The insured first procured a general liability policy and then purchased a professional service liability policy through the named plaintiff in this action. The general liability policy excluded coverage for injuries arising out of its professional services. The insured’s professional liability policy only covered sums in excess of a Self-Insured Retention of $250,000.

Later, a joint venture was formed to complete PWD’s engineering project. The named defendant-carrier in this action insured the joint venture. This policy excluded coverage for bodily injury arising out of professional engineering services. Moreover, the joint venture’s subcontractors obtained a policy that was to be primary over the aforementioned policy. Lastly, the joint venture also purchased an umbrella policy that excluded coverage for damage and injury arising from its professional services.

In 2007, the claimant in the underlying personal injury action was severely injured in a bicycle accident occurring within an area that the one of the subcontractors was performing work.
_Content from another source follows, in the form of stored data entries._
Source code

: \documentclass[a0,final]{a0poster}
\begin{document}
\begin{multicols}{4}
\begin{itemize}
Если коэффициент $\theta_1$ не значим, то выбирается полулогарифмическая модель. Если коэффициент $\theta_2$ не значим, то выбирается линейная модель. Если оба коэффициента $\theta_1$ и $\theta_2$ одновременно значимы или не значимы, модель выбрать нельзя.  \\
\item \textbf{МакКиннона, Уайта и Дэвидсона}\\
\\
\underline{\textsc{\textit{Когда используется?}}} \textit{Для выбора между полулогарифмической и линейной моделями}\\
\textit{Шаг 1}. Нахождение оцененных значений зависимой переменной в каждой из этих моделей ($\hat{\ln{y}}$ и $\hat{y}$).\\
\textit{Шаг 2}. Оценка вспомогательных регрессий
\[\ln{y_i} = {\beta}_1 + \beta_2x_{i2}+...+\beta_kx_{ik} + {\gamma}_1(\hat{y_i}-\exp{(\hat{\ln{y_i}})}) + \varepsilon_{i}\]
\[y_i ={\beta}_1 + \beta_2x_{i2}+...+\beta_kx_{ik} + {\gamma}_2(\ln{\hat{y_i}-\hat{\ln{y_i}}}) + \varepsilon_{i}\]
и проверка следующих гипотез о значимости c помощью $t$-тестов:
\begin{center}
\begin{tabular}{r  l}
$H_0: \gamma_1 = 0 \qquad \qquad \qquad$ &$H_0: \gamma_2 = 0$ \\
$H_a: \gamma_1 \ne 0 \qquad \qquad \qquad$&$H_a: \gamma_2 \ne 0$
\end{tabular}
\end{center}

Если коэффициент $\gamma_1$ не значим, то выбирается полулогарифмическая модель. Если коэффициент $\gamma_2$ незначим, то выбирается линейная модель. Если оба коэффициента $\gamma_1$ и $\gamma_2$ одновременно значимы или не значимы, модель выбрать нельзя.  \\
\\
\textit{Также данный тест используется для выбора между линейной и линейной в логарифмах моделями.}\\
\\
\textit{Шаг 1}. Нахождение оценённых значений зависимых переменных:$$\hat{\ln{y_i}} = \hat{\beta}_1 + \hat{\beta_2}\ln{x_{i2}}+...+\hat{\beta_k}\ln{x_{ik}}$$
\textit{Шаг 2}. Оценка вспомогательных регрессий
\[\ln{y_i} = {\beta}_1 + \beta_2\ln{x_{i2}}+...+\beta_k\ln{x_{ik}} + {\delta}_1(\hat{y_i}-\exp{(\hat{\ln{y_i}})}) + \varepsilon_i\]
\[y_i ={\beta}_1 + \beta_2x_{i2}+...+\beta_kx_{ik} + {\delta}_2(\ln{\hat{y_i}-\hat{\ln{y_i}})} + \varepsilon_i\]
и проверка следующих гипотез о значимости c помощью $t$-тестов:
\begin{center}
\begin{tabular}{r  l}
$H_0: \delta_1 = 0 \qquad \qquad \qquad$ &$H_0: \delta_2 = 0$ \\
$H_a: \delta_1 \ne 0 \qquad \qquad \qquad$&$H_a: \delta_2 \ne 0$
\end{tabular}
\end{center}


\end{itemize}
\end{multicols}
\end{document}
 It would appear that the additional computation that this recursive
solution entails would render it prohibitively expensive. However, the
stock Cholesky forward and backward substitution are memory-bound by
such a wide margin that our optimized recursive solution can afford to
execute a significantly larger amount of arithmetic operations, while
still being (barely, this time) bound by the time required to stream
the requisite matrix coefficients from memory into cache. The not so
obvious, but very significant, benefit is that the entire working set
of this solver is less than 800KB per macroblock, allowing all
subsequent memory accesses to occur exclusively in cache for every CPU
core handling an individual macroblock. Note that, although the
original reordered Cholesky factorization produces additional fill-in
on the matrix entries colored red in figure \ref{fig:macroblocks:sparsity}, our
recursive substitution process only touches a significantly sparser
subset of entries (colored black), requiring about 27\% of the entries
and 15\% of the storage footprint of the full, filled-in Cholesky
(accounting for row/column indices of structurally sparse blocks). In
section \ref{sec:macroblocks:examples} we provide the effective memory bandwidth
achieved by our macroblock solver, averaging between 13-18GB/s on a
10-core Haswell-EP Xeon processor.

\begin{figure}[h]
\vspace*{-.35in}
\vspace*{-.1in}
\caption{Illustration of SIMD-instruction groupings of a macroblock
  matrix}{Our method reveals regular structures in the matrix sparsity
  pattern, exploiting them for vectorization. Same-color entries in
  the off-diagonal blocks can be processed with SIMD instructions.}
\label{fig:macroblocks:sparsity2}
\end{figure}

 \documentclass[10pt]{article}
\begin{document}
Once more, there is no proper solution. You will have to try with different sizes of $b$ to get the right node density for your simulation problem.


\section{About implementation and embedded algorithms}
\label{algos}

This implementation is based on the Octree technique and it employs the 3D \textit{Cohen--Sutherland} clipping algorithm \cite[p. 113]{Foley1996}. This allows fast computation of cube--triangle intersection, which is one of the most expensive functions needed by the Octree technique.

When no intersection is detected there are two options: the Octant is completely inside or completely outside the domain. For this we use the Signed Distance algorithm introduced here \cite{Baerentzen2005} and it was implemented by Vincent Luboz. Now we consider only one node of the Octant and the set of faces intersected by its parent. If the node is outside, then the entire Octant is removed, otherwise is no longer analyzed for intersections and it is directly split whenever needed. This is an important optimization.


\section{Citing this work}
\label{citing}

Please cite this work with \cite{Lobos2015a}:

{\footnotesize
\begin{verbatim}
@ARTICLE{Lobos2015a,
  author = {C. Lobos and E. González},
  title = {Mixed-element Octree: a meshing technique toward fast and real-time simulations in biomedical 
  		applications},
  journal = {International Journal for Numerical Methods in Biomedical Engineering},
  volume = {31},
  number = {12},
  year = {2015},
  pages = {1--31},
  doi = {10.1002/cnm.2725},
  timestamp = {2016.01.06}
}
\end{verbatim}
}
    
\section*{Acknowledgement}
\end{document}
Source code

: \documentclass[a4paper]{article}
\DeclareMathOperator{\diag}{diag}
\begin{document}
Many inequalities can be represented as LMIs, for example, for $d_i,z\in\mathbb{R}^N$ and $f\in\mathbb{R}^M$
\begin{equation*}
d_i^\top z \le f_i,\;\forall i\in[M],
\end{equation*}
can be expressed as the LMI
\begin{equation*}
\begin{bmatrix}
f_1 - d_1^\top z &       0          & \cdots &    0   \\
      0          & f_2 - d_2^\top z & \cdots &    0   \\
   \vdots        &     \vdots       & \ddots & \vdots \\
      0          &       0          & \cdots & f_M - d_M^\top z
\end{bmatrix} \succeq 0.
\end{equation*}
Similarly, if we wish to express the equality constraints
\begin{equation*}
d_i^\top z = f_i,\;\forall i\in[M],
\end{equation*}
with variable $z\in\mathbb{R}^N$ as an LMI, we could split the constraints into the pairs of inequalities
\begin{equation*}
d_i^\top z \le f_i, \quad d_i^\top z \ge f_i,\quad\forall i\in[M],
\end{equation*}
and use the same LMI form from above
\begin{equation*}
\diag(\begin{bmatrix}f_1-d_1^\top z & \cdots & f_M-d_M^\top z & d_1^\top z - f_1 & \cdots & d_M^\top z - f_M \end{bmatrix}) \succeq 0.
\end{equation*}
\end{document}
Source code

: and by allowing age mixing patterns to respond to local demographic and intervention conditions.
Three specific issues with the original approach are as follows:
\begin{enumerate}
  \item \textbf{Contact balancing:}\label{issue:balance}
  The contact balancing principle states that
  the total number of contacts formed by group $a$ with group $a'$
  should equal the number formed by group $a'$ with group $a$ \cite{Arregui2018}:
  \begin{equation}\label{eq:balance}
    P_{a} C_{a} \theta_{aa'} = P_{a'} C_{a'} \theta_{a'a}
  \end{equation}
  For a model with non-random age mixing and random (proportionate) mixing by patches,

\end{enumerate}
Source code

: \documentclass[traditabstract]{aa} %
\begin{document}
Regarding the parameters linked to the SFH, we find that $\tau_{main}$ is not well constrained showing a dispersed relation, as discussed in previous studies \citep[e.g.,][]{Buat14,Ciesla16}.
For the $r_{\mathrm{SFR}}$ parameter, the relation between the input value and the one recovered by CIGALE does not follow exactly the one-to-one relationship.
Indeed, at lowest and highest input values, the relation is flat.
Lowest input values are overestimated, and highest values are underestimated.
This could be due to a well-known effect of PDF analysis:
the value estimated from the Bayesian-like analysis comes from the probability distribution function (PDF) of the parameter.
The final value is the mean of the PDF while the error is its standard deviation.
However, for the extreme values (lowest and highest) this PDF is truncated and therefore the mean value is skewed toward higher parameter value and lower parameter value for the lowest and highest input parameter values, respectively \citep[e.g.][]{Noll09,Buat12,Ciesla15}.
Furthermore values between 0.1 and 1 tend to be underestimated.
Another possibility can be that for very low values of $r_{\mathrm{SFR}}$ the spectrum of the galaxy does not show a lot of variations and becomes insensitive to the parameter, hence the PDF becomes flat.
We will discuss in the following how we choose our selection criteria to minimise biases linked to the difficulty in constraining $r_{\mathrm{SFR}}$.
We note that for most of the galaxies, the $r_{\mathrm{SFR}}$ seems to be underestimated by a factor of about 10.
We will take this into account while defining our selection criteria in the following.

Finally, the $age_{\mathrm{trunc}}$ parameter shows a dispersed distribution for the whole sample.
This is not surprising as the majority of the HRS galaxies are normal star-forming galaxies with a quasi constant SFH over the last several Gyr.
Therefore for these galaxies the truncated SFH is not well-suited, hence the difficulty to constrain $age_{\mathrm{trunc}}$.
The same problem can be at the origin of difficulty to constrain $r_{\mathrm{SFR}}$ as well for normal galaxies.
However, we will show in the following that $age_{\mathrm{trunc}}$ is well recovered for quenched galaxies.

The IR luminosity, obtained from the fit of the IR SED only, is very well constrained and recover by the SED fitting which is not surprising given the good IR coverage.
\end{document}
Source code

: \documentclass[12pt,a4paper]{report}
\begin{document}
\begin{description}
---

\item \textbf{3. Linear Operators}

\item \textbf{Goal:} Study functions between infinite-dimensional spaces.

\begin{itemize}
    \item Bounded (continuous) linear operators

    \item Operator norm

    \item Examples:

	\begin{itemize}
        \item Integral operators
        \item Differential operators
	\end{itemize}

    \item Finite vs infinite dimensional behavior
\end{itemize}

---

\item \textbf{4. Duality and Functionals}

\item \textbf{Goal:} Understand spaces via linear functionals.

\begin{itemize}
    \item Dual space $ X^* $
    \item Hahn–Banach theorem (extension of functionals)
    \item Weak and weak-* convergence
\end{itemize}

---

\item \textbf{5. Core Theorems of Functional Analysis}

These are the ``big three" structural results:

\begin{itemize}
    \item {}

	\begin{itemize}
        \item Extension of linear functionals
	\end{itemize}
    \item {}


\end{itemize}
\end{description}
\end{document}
The man died in 2008 from the injuries he sustained and his estate brought a personal injury suit, alleging joint and several liability against all of the parties. The subcontractors and PWD were defended and indemnified by the defendant-carrier in this action. This underlying tort action eventually settled.

However, the insured party (the engineers that entered into the main contract with PWD and later helped form the joint venture) sought coverage from its umbrella carrier. The carrier stated that it had no obligation to defend or indemnify the insured until the limits of its underlying insurance were exhausted. The carrier also denied coverage based on a professional services exclusion that was contained in the policy language.
The insured thereafter filed suit in state court, alleging that the carrier acted in bad faith by failing to tender a defense and indemnification pursuant to the umbrella policy. In 2011, the court granted the insured’s petition to substitute the named carrier-plaintiff in the instant action. The defendant-carrier then filed for summary judgment.

First, the court held that the defendant-carrier did not owe the insured a duty to defend because the limits of the underlying insurance had not been exhausted. As the policy issued by that carrier specifically conditioned its defense upon exhaustion by payment of all underlying insurance, it owed no duty to the insured. Moreover, the applicable policy contained a professional services exclusion that barred coverage for injuries arising out of the insured’s engineering services. As such, the court granted the defendant-carrier’s motion to dismiss, finding that it owed no duty of defense or indemnification.

Second, the court addressed the insured’s bad faith claim. It reasoned that the defendant-carrier’s representatives denied coverage to the insured based on the professional services exclusion in the policy. As such, it was impossible to find that the defendant-carrier lacked a reasonable basis to deny coverage and acted in bad faith. Therefore, the court granted summary judgment on this count as well, disposing of all claims.

Date of Decision: September 6, 2012

Lexington Ins. Co. v. Charter Oak Fire Ins. Co., No. 2142, 2012 Phila. Ct. Com. Pl. LEXIS 255, Common Pleas Court of Philadelphia County (C.C.P. Phila. 2012) (McInerney, J.)